> PROBLEM: For the material below, return exactly the lines starting at the one holding "Este repositório contém" and ending at the one holding "Para obter acesso", counting both as part of the range.
### GIVEN DATA
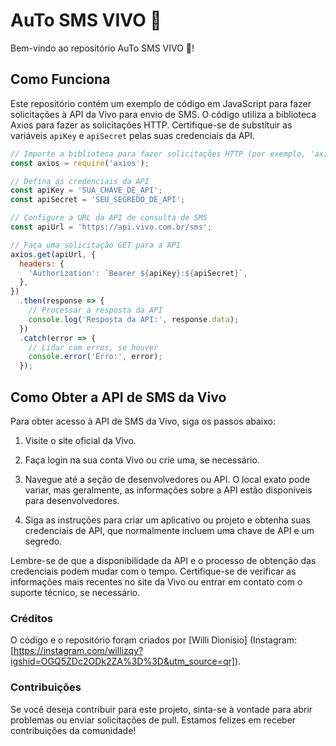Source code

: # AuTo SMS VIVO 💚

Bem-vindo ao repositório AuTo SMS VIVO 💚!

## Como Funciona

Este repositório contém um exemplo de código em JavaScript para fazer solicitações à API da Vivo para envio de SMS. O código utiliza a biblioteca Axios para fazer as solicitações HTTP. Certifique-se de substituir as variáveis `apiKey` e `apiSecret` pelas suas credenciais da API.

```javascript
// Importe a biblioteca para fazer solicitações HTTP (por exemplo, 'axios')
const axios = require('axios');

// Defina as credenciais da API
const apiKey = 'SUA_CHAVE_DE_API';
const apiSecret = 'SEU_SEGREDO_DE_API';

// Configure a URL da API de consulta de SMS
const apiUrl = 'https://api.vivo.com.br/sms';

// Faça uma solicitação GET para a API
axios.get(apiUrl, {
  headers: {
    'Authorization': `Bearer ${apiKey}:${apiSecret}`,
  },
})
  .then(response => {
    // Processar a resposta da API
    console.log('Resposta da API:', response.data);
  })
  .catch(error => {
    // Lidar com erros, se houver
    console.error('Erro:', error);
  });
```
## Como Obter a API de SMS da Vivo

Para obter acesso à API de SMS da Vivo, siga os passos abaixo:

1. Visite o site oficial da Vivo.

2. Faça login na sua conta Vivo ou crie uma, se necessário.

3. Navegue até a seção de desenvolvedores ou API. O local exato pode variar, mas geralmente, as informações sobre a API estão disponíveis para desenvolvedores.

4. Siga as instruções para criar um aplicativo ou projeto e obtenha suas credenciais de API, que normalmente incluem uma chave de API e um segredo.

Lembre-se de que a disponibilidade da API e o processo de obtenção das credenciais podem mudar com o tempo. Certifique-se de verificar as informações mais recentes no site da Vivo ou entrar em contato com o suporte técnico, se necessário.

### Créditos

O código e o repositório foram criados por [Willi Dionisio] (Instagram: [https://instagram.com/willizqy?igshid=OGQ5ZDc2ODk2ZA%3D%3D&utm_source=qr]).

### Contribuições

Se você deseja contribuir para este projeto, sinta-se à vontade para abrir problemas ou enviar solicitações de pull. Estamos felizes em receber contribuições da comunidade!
######
> RESPONSE:
Este repositório contém um exemplo de código em JavaScript para fazer solicitações à API da Vivo para envio de SMS. O código utiliza a biblioteca Axios para fazer as solicitações HTTP. Certifique-se de substituir as variáveis `apiKey` e `apiSecret` pelas suas credenciais da API.

```javascript
// Importe a biblioteca para fazer solicitações HTTP (por exemplo, 'axios')
const axios = require('axios');

// Defina as credenciais da API
const apiKey = 'SUA_CHAVE_DE_API';
const apiSecret = 'SEU_SEGREDO_DE_API';

// Configure a URL da API de consulta de SMS
const apiUrl = 'https://api.vivo.com.br/sms';

// Faça uma solicitação GET para a API
axios.get(apiUrl, {
  headers: {
    'Authorization': `Bearer ${apiKey}:${apiSecret}`,
  },
})
  .then(response => {
    // Processar a resposta da API
    console.log('Resposta da API:', response.data);
  })
  .catch(error => {
    // Lidar com erros, se houver
    console.error('Erro:', error);
  });
```
## Como Obter a API de SMS da Vivo

Para obter acesso à API de SMS da Vivo, siga os passos abaixo:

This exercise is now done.